Central in the Druze world system is the belief in reincarnation, through which all souls are reborn as humans, good as well as bad. Good people have a more fortunate rebirth than bad people. Behind this system is the belief that humans cannot reach perfection and unite with God.

Taoism: Taoism does not have a God in the way that the Abrahamic religions do. There is no omnipotent being beyond the cosmos, who created and controls the universe. In Taoism the universe springs from the Tao, and the Tao impersonally guides things on their way. But the Tao itself is not God, nor is it a god, nor is it worshipped by Taoists.

Nonetheless, Taoism has many gods, most of them borrowed from other cultures. These deities are within this universe and are themselves subject to the Tao. Many of the deities are gods of a particular role, rather than a personal divine being and have titles rather than names.

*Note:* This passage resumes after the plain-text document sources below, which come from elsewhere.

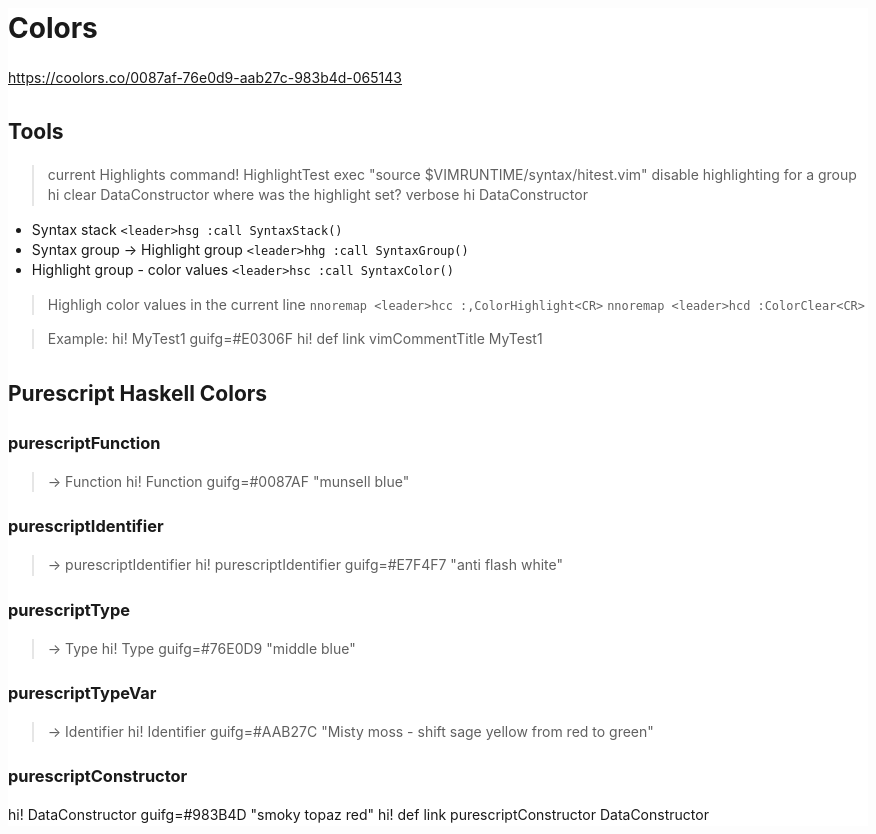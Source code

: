 
# Colors

https://coolors.co/0087af-76e0d9-aab27c-983b4d-065143

## Tools
> current Highlights
command! HighlightTest exec "source $VIMRUNTIME/syntax/hitest.vim"
> disable highlighting for a group
hi clear DataConstructor
> where was the highlight set?
verbose hi DataConstructor

* Syntax stack 
`<leader>hsg :call SyntaxStack()`
* Syntax group → Highlight group 
`<leader>hhg :call SyntaxGroup()`
* Highlight group - color values
`<leader>hsc :call SyntaxColor()
`
> Highligh color values in the current line
`nnoremap <leader>hcc :,ColorHighlight<CR>`
`nnoremap <leader>hcd :ColorClear<CR>`

> Example: 
hi! MyTest1 guifg=#E0306F
hi! def link vimCommentTitle MyTest1



## Purescript Haskell Colors

### purescriptFunction
> -> Function
hi! Function guifg=#0087AF "munsell blue"

### purescriptIdentifier
> -> purescriptIdentifier
hi! purescriptIdentifier guifg=#E7F4F7 "anti flash white"

### purescriptType
> -> Type
hi! Type guifg=#76E0D9 "middle blue"

### purescriptTypeVar
> -> Identifier
hi! Identifier guifg=#AAB27C "Misty moss - shift sage yellow from red to green"

### purescriptConstructor 
hi! DataConstructor guifg=#983B4D "smoky topaz red"
hi! def link purescriptConstructor DataConstructor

Jainism: In Jainism, the soul of every living organism is perfect in every way, is independent of any actions of the organism, and is considered God or to have godliness. But the epithet of God is given to the soul in whom its properties manifest in accordance with its inherent nature.

There are countably infinite souls in the universe. In the nature of things the true God should be free from the faults and weaknesses of the lower nature; [he should be] the knower of all things and the revealer of dharma; in no other way can divinity be constituted.

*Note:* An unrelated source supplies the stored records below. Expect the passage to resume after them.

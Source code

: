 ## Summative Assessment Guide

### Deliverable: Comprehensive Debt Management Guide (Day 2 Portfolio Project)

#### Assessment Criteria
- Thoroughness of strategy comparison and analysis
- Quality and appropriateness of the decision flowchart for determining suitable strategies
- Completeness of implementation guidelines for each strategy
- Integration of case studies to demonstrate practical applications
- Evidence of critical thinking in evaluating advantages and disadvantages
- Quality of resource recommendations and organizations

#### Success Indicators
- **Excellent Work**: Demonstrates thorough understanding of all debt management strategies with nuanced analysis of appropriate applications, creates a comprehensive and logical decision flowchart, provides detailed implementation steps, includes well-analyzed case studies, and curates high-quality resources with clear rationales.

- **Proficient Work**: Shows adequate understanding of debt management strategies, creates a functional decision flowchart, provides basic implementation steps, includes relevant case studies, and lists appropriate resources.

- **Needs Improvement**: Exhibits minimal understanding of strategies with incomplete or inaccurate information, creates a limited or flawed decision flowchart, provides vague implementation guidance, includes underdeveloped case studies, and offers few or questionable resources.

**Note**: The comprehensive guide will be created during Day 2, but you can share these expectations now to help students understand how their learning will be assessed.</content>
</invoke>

He alone who is free from hunger, thirst, senility, disease, birth, death, fear, pride, attachment, aversion, infatuation, worry, conceit, hatred, uneasiness, sweat, sleep and surprise is called a God.

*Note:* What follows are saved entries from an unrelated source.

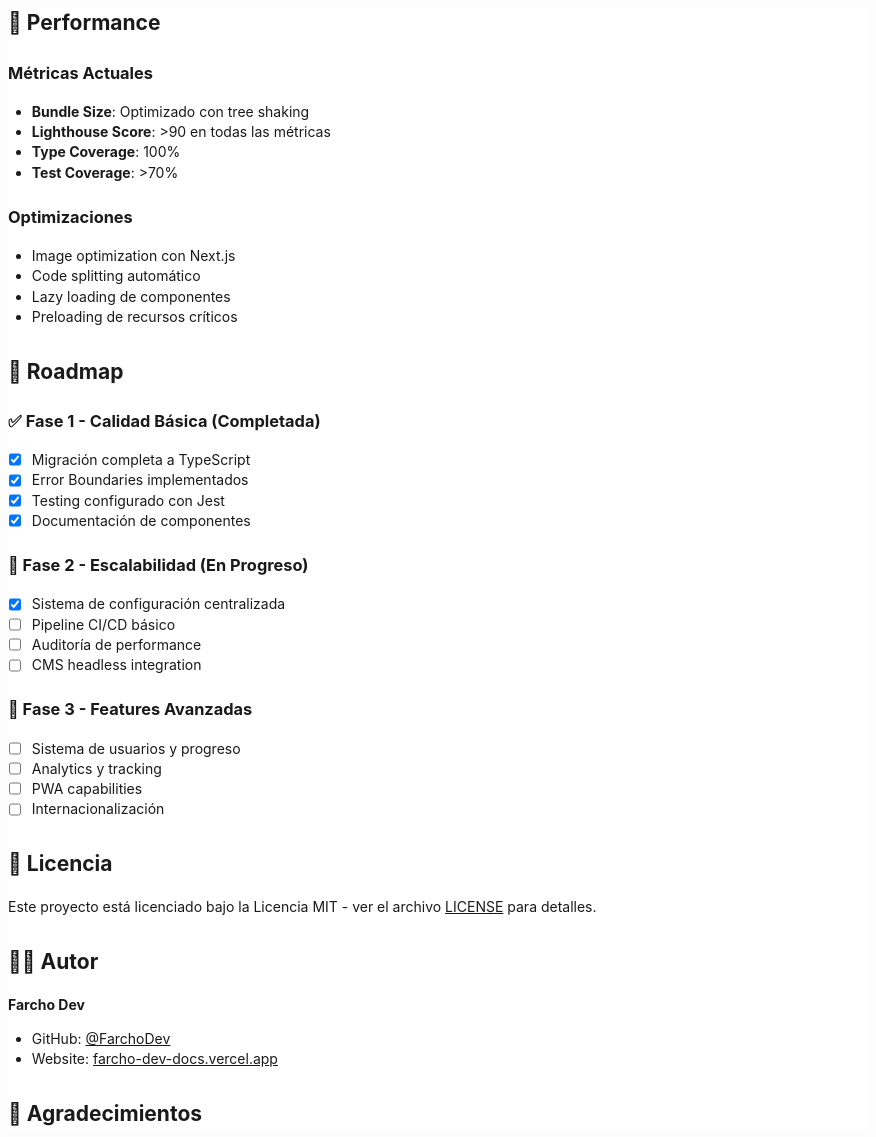## 🔧 Performance

### Métricas Actuales
- **Bundle Size**: Optimizado con tree shaking
- **Lighthouse Score**: >90 en todas las métricas
- **Type Coverage**: 100% 
- **Test Coverage**: >70%

### Optimizaciones
- Image optimization con Next.js
- Code splitting automático
- Lazy loading de componentes
- Preloading de recursos críticos

## 🌟 Roadmap

### ✅ Fase 1 - Calidad Básica (Completada)
- [x] Migración completa a TypeScript
- [x] Error Boundaries implementados
- [x] Testing configurado con Jest
- [x] Documentación de componentes

### 🔄 Fase 2 - Escalabilidad (En Progreso)
- [x] Sistema de configuración centralizada
- [ ] Pipeline CI/CD básico
- [ ] Auditoría de performance
- [ ] CMS headless integration

### 🔮 Fase 3 - Features Avanzadas
- [ ] Sistema de usuarios y progreso
- [ ] Analytics y tracking
- [ ] PWA capabilities
- [ ] Internacionalización

## 📄 Licencia

Este proyecto está licenciado bajo la Licencia MIT - ver el archivo [LICENSE](LICENSE) para detalles.

## 👨‍💻 Autor

**Farcho Dev**
- GitHub: [@FarchoDev](https://github.com/FarchoDev)
- Website: [farcho-dev-docs.vercel.app](https://farcho-dev-docs.vercel.app)

## 🙏 Agradecimientos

Jainism does not teach the dependency on any supreme being for enlightenment. The Tirthankara is a guide and teacher who points the way to enlightenment, but the struggle for enlightenment is one’s own.

Moral rewards and sufferings are not the work of a divine being, but a result of an innate moral order in the cosmos; a self-regulating mechanism whereby the individual reaps the fruits of his own actions through the workings of the karmas.

Mormonism: In orthodox Mormonism, the term God generally refers to the biblical God the Father, whom Mormons sometimes call Elohim, and the term Godhead refers to a council of three distinct divine persons consisting of God the Father, Jesus(his firstborn Son, whom Mormons sometimes call Jehovah), and the Holy Ghost (Holy Spirit).

Mormons believe that the Father, Son, and the Holy Ghost are three distinct beings, and that the Father and Jesus have perfected, glorified, physical bodies, while the Holy Ghost is a spirit without a physical body.

Mormons also believe that there are other gods and goddesses outside of the Godhead, such as a Heavenly Mother who is the wife of God the Father, and that faithful Mormons may attain godhood in the afterlife. This conception differs from the traditional Christian Trinity in several ways, one of which is that Mormonism has not adopted or continued the doctrine that the Father, Son, and Holy Spirit are of the same substance or being.

Also, Mormonism teaches that the intelligence dwelling in each human is coeternal with God. While Mormons use the term omnipotent to describe God, and regard him as the creator, they do not understand him as having absolutely unlimited power, and do not teach that he is the ex nihilo creator of all things.

Deism: This religion is essentially the view that God exists, but that He is not directly involved in the world. Deism pictures God as the great “clockmaker” who created the clock, wound it up, and let it go.

A deist believes that God exists and created the world, but does not interfere with His creation. Deists deny the Trinity, the inspiration of the Bible, the deity of Christ, miracles, and any supernatural act of redemption or salvation. Deism pictures God as uncaring and uninvolved. Thomas Jefferson was a famous deist, referring often in his writings to “Providence.”

It’s easy to understand how deism could be considered a “logical” position. There are some things in the world that seem to point to God being inactive in the affairs of the world. Why does God allow bad things to happen? Why does God allow the innocent to suffer? Why does God allow evil men to come to power? An inactive God would seem to answer these dilemmas.